Nutriólogas refieren que lo primero que hay que tener en cuenta a la hora de la cena es que todo lo que come de más, automáticamente se convertirá en grasa.

Abigail Tronco, especialista en dietética y nutrición, explica por qué una cena saludable debe ser ligera.

“En la noche nuestro cuerpo ya se está preparando para dormir, la tasa metabólica baja, entonces si su cena es excesiva prácticamente todo se convierte en grasa. Se acumula porque ya no realiza actividad física para quemar las calorías que está ingiriendo”, detalla.

Para quedar satisfecho con una cena ligera es necesario no saltarse ninguna comida e ingerir una colación a media mañana y otra a media tarde.

Pero ¿qué es una cena ligera?, para empezar, el pan dulce con leche entera, el cereal industrializado y la fruta con miel y granola no entran en esta categoría.

“Hay personas que piensan que cenar leche con pan dulce es ligero, pero la realidad es que está cargado de grasas saturadas, harinas refinadas y azúcares. No es para nada una elección saludable.

“Los cereales industrializados también son utilizados ampliamente como cena ligera, pero no lo son porque la ración que suelen servirse es muy grande y además son fuente de azúcares simples como sacarosa o jarabe de maíz de alta fructosa que no son benéficos para la salud”, agrega Audie Barrera, nutrióloga.

Aurora Serralde, nutrióloga clínica, agrega que aunque la fruta puede incluirse en una porción pequeña en la cena, solemos equivocarnos con las combinaciones.

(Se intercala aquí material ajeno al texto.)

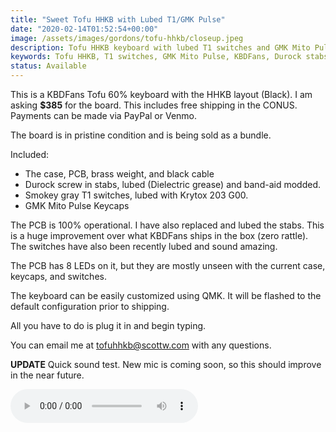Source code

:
 ```yaml
---
title: "Sweet Tofu HHKB with Lubed T1/GMK Pulse"
date: "2020-02-14T01:52:54+00:00"
image: /assets/images/gordons/tofu-hhkb/closeup.jpeg
description: Tofu HHKB keyboard with lubed T1 switches and GMK Mito Pulse keycaps.
keywords: Tofu HHKB, T1 switches, GMK Mito Pulse, KBDFans, Durock stabs, Keyboard Bundle
status: Available
---
```


This is a KBDFans Tofu 60% keyboard with the HHKB layout (Black). I am asking **\$385** for the board. This includes free shipping in the CONUS. Payments can be made via PayPal or Venmo.

The board is in pristine condition and is being sold as a bundle.

Included:

- The case, PCB, brass weight, and black cable
- Durock screw in stabs, lubed (Dielectric grease) and band-aid modded.
- Smokey gray T1 switches, lubed with Krytox 203 G00.
- GMK Mito Pulse Keycaps

The PCB is 100% operational. I have also replaced and lubed the stabs. This is a huge improvement over what KBDFans ships in the box (zero rattle). The switches have also been recently lubed and sound amazing.

The PCB has 8 LEDs on it, but they are mostly unseen with the current case, keycaps, and switches.

The keyboard can be easily customized using QMK. It will be flashed to the default configuration prior to shipping.

All you have to do is plug it in and begin typing.

You can email me at tofuhhkb@scottw.com with any questions.

**UPDATE** Quick sound test. New mic is coming soon, so this should improve in the near future.

<audio controls>
  <source src="/assets/images/gordons/tofu-hhkb/hhkb.m4a" type="audio/mp4">
  <source src="/assets/images/gordons/tofu-hhkb/hhkb.mp3" type="audio/mpeg">
Your browser does not support the audio element.
</audio>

“El problema es que se consumen porciones muy grandes de fruta, acompañada de miel, granola, arándanos, pasas y en ocasiones también se agregan oleaginosas como nueces y almendras.

 “Esto incrementa muchísimo la densidad calórica al grado de sobrepasar las cantidades de carbohidratos o azúcares simples que necesitamos”, advierte.

Tronco señala que una cena saludable debe contener al menos un alimento de cada grupo (frutas y verduras, cereales y alimentos de origen animal).

“Para armar una cena equilibrada, de los cereales es mejor elegir tostadas horneadas o tortillas en vez de pan dulce; del grupo de los productos de origen animal son buenas opciones los quesos blancos.

“Y del grupo verde en la noche es mejor preferir verduras como champiñones, flor de calabaza, espinacas, entre otras. La verdura no es solo lechuga”, propone.

Y aunque visitar la comida de la calle no es precisamente la mejor opción, Barrera sostiene que todo radica en hacer elecciones inteligentes.

“Hasta en un restaurante de la calle podemos comer saludable. Se puede elegir carne o pollo (una ración de 30 gramos equivalente a media pechuga asada) y complementar con aguacate y champiñones o cebollitas cambray”, propone.